**Work instruction:** Copy out the data exactly as it appears, without a single image.

**Available data:**
________

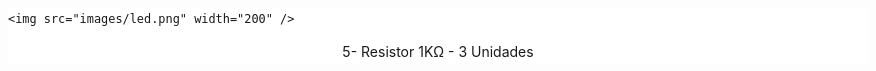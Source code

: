     <img src="images/led.png" width="200" />
  </div>
  <div style="text-align: center;">
    <p>5- Resistor 1KΩ - 3 Unidades</p>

________

**Exercise result:**
Source code

:     <img src="images/led.png" width="200" />
  </div>
  <div style="text-align: center;">
    <p>5- Resistor 1KΩ - 3 Unidades</p>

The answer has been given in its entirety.